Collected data
════

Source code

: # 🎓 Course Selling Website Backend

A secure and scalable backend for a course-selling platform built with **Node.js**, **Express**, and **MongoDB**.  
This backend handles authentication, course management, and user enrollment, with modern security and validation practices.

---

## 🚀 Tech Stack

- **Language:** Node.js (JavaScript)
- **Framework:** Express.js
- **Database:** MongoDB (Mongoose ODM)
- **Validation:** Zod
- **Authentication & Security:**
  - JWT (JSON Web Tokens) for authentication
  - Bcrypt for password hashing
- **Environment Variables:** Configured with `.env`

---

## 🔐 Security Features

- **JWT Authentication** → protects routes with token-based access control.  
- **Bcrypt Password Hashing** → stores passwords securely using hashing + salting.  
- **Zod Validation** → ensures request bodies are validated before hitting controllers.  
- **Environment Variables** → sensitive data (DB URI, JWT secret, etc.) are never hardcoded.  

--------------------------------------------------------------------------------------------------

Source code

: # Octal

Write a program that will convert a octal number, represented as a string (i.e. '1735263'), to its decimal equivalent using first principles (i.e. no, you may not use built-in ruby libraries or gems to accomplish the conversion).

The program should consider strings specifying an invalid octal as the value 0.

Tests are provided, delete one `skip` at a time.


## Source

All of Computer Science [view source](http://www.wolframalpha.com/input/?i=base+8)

════

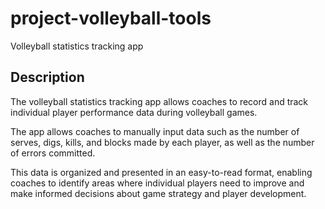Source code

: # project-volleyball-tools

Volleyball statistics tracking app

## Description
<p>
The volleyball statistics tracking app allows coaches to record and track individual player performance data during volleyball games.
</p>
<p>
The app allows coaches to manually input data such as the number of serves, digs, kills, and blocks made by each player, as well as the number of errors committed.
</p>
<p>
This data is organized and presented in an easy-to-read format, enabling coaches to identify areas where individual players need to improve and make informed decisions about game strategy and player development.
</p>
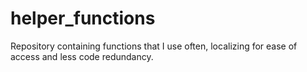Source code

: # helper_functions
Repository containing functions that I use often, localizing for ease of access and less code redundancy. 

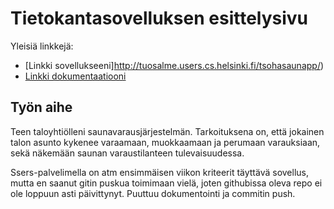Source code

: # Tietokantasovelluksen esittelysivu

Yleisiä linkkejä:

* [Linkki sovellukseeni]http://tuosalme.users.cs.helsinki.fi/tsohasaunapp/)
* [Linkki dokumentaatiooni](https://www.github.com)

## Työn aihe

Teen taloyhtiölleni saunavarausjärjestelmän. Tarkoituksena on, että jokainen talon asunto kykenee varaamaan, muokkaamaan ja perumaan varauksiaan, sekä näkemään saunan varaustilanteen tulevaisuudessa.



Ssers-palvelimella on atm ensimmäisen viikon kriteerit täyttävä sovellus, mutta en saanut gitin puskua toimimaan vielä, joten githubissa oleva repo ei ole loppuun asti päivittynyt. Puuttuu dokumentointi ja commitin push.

════

ASSIGNMENT>
Exactly the lines above, from the one containing "The app allows" down to the one containing "Ssers-palvelimella on atm", are to be repeated, including both ends. Pictures are not part of the copy.

TASK RESULT>
The app allows coaches to manually input data such as the number of serves, digs, kills, and blocks made by each player, as well as the number of errors committed.
</p>
<p>
This data is organized and presented in an easy-to-read format, enabling coaches to identify areas where individual players need to improve and make informed decisions about game strategy and player development.
</p>
Source code

: # helper_functions
Repository containing functions that I use often, localizing for ease of access and less code redundancy. 

Source code

: # Tietokantasovelluksen esittelysivu

Yleisiä linkkejä:

* [Linkki sovellukseeni]http://tuosalme.users.cs.helsinki.fi/tsohasaunapp/)
* [Linkki dokumentaatiooni](https://www.github.com)

## Työn aihe

Teen taloyhtiölleni saunavarausjärjestelmän. Tarkoituksena on, että jokainen talon asunto kykenee varaamaan, muokkaamaan ja perumaan varauksiaan, sekä näkemään saunan varaustilanteen tulevaisuudessa.



Ssers-palvelimella on atm ensimmäisen viikon kriteerit täyttävä sovellus, mutta en saanut gitin puskua toimimaan vielä, joten githubissa oleva repo ei ole loppuun asti päivittynyt. Puuttuu dokumentointi ja commitin push.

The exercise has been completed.